Komponen ini berasal dari karakteristik orang bersyukur menurut Watkins dkk (2003), yaitu tidak merasa kekurangan dalam hidupnya atau dengan kata lain memiliki sense of abundance. Seseorang yang tidak merasa kekurangan akan memiliki perasaan positif dalam dirinya. Ia akan merasa berkecukupan terhadap apa yang dimilikinya, puas dengan kehidupan yang dijalaninya.

c. Menghargai kontribusi orang lain (Appreciation of others)

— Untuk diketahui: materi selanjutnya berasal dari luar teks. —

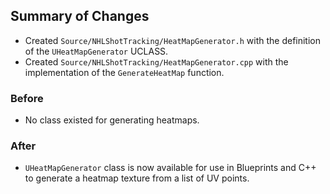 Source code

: ## Summary of Changes

- Created `Source/NHLShotTracking/HeatMapGenerator.h` with the definition of the `UHeatMapGenerator` UCLASS.
- Created `Source/NHLShotTracking/HeatMapGenerator.cpp` with the implementation of the `GenerateHeatMap` function.

### Before
- No class existed for generating heatmaps.

### After
- `UHeatMapGenerator` class is now available for use in Blueprints and C++ to generate a heatmap texture from a list of UV points. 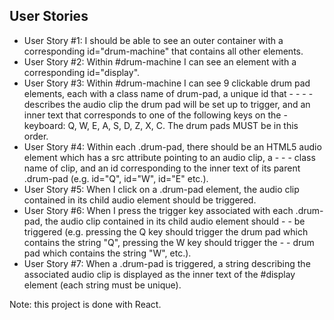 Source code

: ## User Stories

- User Story #1: I should be able to see an outer container with a corresponding id="drum-machine" that contains all other elements.
- User Story #2: Within #drum-machine I can see an element with a corresponding id="display".
- User Story #3: Within #drum-machine I can see 9 clickable drum pad elements, each with a class name of drum-pad, a unique id that - - - - describes the audio clip the drum pad will be set up to trigger, and an inner text that corresponds to one of the following keys on the - keyboard: Q, W, E, A, S, D, Z, X, C. The drum pads MUST be in this order.
- User Story #4: Within each .drum-pad, there should be an HTML5 audio element which has a src attribute pointing to an audio clip, a - - - class name of clip, and an id corresponding to the inner text of its parent .drum-pad (e.g. id="Q", id="W", id="E" etc.).
- User Story #5: When I click on a .drum-pad element, the audio clip contained in its child audio element should be triggered.
- User Story #6: When I press the trigger key associated with each .drum-pad, the audio clip contained in its child audio element should - - be triggered (e.g. pressing the Q key should trigger the drum pad which contains the string "Q", pressing the W key should trigger the - - drum pad which contains the string "W", etc.).
- User Story #7: When a .drum-pad is triggered, a string describing the associated audio clip is displayed as the inner text of the #display element (each string must be unique).

Note: this project is done with React.
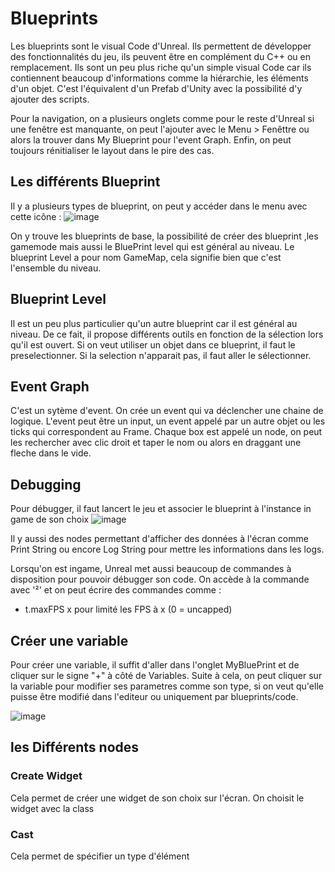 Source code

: # Blueprints

Les blueprints sont le visual Code d'Unreal. Ils permettent de développer des fonctionnalités du jeu, ils peuvent être en complément du C++ ou en remplacement. Ils sont un peu plus riche qu'un simple visual Code car ils contiennent beaucoup d'informations comme la hiérarchie, les éléments d'un objet. C'est l'équivalent d'un Prefab d'Unity avec la possibilité d'y ajouter des scripts.

Pour la navigation, on a plusieurs onglets comme pour le reste d'Unreal si une fenêtre est manquante, on peut l'ajouter avec le Menu > Fenêttre ou alors la trouver dans My Blueprint pour l'event Graph. Enfin, on peut toujours rénitialiser le layout dans le pire des cas.

## Les différents Blueprint

Il y a plusieurs types de blueprint, on peut y accéder dans le menu avec cette icône :
![image](https://user-images.githubusercontent.com/58773222/188317774-b97485f7-ad58-49f6-bfff-f4d00bce9bc9.png)

On y trouve les blueprints de base, la possibilité de créer des blueprint ,les gamemode mais aussi le BluePrint level qui est général au niveau. Le blueprint Level a pour nom GameMap, cela signifie bien que c'est l'ensemble du niveau.

## Blueprint Level
Il est un peu plus particulier qu'un autre blueprint car il est général au niveau. De ce fait, il propose différents outils en fonction de la sélection lors qu'il est ouvert. Si on veut utiliser un objet dans ce blueprint, il faut le preselectionner. Si la selection n'apparait pas, il faut aller le sélectionner.


## Event Graph

C'est un sytème d'event. On crée un event qui va déclencher une chaine de logique. L'event peut être un input, un event appelé par un autre objet ou les ticks qui correspondent au Frame. Chaque box est appelé un node, on peut les rechercher avec clic droit et taper le nom ou alors en draggant une fleche dans le vide.

## Debugging
Pour débugger, il faut lancert le jeu et associer le blueprint à l'instance in game de son choix
![image](https://user-images.githubusercontent.com/58773222/188307501-f7924897-6159-403e-bfe6-386def6c04d7.png)

Il y aussi des nodes permettant d'afficher des données à l'écran comme Print String ou encore Log String pour mettre les informations dans les logs.

Lorsqu'on est ingame, Unreal met aussi beaucoup de commandes à disposition pour pouvoir débugger son code. On accède à la commande avec '²' et on peut écrire des commandes comme :

* t.maxFPS x pour limité les FPS à x (0 = uncapped)

## Créer une variable
Pour créer une variable, il suffit d'aller dans l'onglet MyBluePrint et de cliquer sur le signe "+" à côté de Variables. Suite à cela, on peut cliquer sur la variable pour modifier ses parametres comme son type, si on veut qu'elle puisse être modifié dans l'editeur ou uniquement par blueprints/code.

![image](https://user-images.githubusercontent.com/58773222/188307659-4af72a8e-c427-4e97-acd3-0291e03e82d9.png)


## les Différents nodes

### Create Widget
Cela permet de créer une widget de son choix sur l'écran. On choisit le widget avec la class

### Cast
Cela permet de spécifier un type d'élément
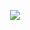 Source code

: <p align="center">
  <img src="https://github-readme-stats.vercel.app/api/top-langs/?username=Peevee2020&layout=compact&theme=chartreuse-dark" />
</p>

<!-- <p align="center">
  <img src="https://github-readme-stats.vercel.app/api?username=Peevee2020&show_icons=true&theme=chartreuse-dark" />
</p>
 -->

Seseorang yang memiliki gratitude yang tinggi menghargai pemberian dan bantuan yang diberikan orang lain dalam hidupnya. Hal tersebut didukung oleh McCullough dkk (dalam Watkins, 2003) yang menekankan bahwa perasaan bersyukur muncul salah satunya dikarenakan kontribusi orang lain terhadap seseorang.

2.1.3 Faktor-faktor yang Mempengaruhi Gratitude

Menurut McCullough dkk (2002) terdapat setidaknya tiga faktor yang mempengaruhi gratitude, yaitu:

a. Emotionality

Individu yang puas pada kehidupan yang telah diraihnya memiliki pandangan dimana dunia dan segalanya yang mereka miliki adalah hadiah. Individu yang bersyukur cenderung memiliki emosi positif seperti lebih sering mengalami kebahagian, optimis dan memiliki harapan atau orientasi masa depan yang tinggi.

Sebaliknya mereka tidak mengalami emosi yang mengarah pada rasa sedih, marah, kecemasan, iri hati dan depresi.

b. Prosociality

Sifat prososial dari gratitude menunjukan bahwa bersyukur berakar pada sifat dasar individu yang mempunyai kecenderungan individu dalam sensitivitas dan kepedulian kepada orang lain. Individu yang bersyukur memiliki keinginan untuk menolong, rasa empati yang lebih, perilaku memaafkan dan kecenderungan untuk mendukung orang lain. Bersyukur juga meminimalisir terhadap emosi negatif seperti iri hati dan kecewa, dapat memicu sejenis perasaan dendam dan penghinaan yang ditunjukkan kepada orang lain.

c. Religiousness

Berkaitan dengan keimanan individu masing masing, menyangkut nilai-nilai transendental serta terkait hubungan langsung antara individu dengan Tuhan.

Individu dengan tingkat religiusitas yang tinggi cenderung lebih mudah untuk bersyukur. Hal tersebut ditandai dengan setiap perilaku dalam kehidupannya sehari hari individu seperti kecenderungan untuk bersyukur dirasakan karena hubungan kedekatan dengan Tuhan-Nya.